With energy generation likely to rely mainly on fossil fuels for the next couple of decades, it is vital that carbon capture and storage can prove effective at scale.

There is a great deal of controversy about capture and storage of CO2 emissions.  Some people worry about the permanence of storage, or whether seepages of CO2 from underground storage or transport pipelines could cause health and environmental issues.  Others contend that the capture process is too expensive.  Still others resent the implication that fossil fuels might continue to provide energy, rather than being replaced totally by renewable energies.

As a global pioneer in carbon capture technology, Alstom is backing the technology as one of the keys to achieving emissions reductions of at least 50 per cent by 2050.  And as a global supplier of power generation equipment to approximately 25 per cent of the installed base, our decision is not an uninformed one.

First, we know that the CO2 capture technology works.  We have demonstrated this through a number of pilot and demonstration projects of reasonable sizes, involving both oxyfuel and post combustion capture technologies.  Second, we are confident that the costs will come down, as they have done with many other new technologies. 

To achieve this, we need the support of governments and financiers in order to scale up CCS demonstrations and to deploy the technology more broadly.  But the main reason we feel confident in supporting CCS is because there is little choice – no-one has yet come up with a plausible plan B to deal with the rapidly growing fossil fuel emissions from emerging economies and developing countries.

Each year, Alstom updates its global market research on the power sector: the largest, but not the only, contributor of CO2 emissions in the world.  That research reveals some trends that concern us in terms of environmental outcomes.  The average addition of capacity to the global power generation system is now running at 230 to 260 GW annually.  To put that in perspective, Australia’s power generation capacity is currently about 60 GW. 

So each year, four times the Australian capacity is being added to the global power system.  Although there is a growing share of CO2 free capacity from renewable technologies and nuclear – our research estimates that about 45 per cent of the annual build is now CO2 free – the majority still involves generation from gas and coal.  Add to that the existing high proportion of fossil fuel generation in the global installed base, and it is clear that fossil fuels will predominate in the power sector for decades to come.  

By far the largest part of the current growth is being driven by emerging and developing economies.  Many countries in Asia and Africa have access to gas and coal, either domestic or imported from a number of sources.  Their priority is to provide power to the proportion of their populations that have none (33 per cent in Indonesia, over 40 per cent in India, more than 90 per cent in Rwanda) and to their growing industrial sectors.

These countries are not insensitive to concerns about climate change; many Asian countries have instituted policies to support renewable energy that rival those in developed countries.  However, there is no way that the explosion in Asian economic growth can be supported through using renewable energy alone, not given the speed at which these countries are developing. 

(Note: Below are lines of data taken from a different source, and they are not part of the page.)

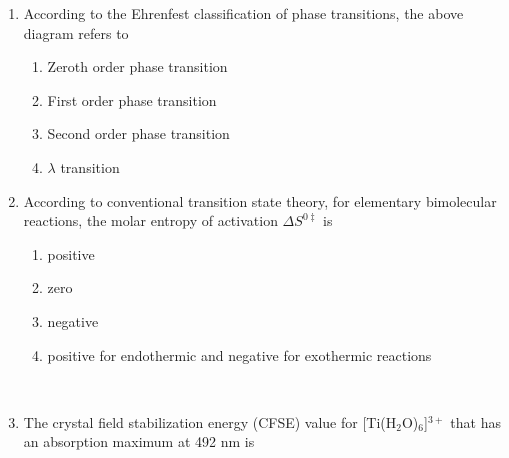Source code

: \documentclass[journal,12pt,onecolumn]{IEEEtran}
\theoremstyle{remark}
\begin{document}
\begin{enumerate}
\item    \hspace{0.5cm}  \hfill{}

\begin{center}
\end{center}

According to the Ehrenfest classification of phase transitions, the above diagram refers to

\begin{multicols}{2}
\begin{enumerate}
    \item Zeroth order phase transition
    \item First order phase transition
    \item Second order phase transition
    \item $\lambda$ transition
\end{enumerate}
\end{multicols}
 

\item    \hspace{0.5cm} According to conventional transition state theory, for elementary bimolecular reactions, the molar entropy of activation $\Delta S^{0\ddagger}$ is  \hfill{}

\begin{multicols}{2}
\begin{enumerate}
    \item positive
    \item zero
    \item negative
    \item positive for endothermic and negative for exothermic reactions
\end{enumerate}
\end{multicols}

\newpage
\

\item    \hspace{0.5cm} The crystal field stabilization energy (CFSE) value for [Ti(H$_2$O)$_6$]$^{3+}$ that has an absorption maximum at 492 nm is  \hfill{}


\end{enumerate}
\end{document}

Policymakers and the public must come to terms with the fact that all fuels will continue to be used, because of valid economic and energy security considerations – the very considerations that drive policy in Australia.  In the same way as fears about the safety of nuclear generation must be faced, so must the concern about burgeoning emissions from fossil fuels.  If carbon capture, use, sequestration and storage is not the answer to this largest source of global emissions, what is?

Alstom will continue to provide the broadest possible range of fuel choices to our customers worldwide.  Our portfolio comprises a number of renewable energy technologies, including wind, solar, marine and hydro, as well as turbines for use in nuclear facilities.  We also focus on providing and maintaining the highest possible efficiencies in fossil fuel generating facilities.  But our knowledge of the global picture in power generation leads us to conclude that these approaches are not enough – something has to be done about emissions from gas and coal-fired plants.  That is why we invest in CCS, and why we hope that governments and financial institutions will invest with us – and that the public can be convinced on the issue.  A great deal depends on it.

Gwen Andrews is Vice President, Environmental Policies and Global Advocacy (Asia and Oceania) for Alstom.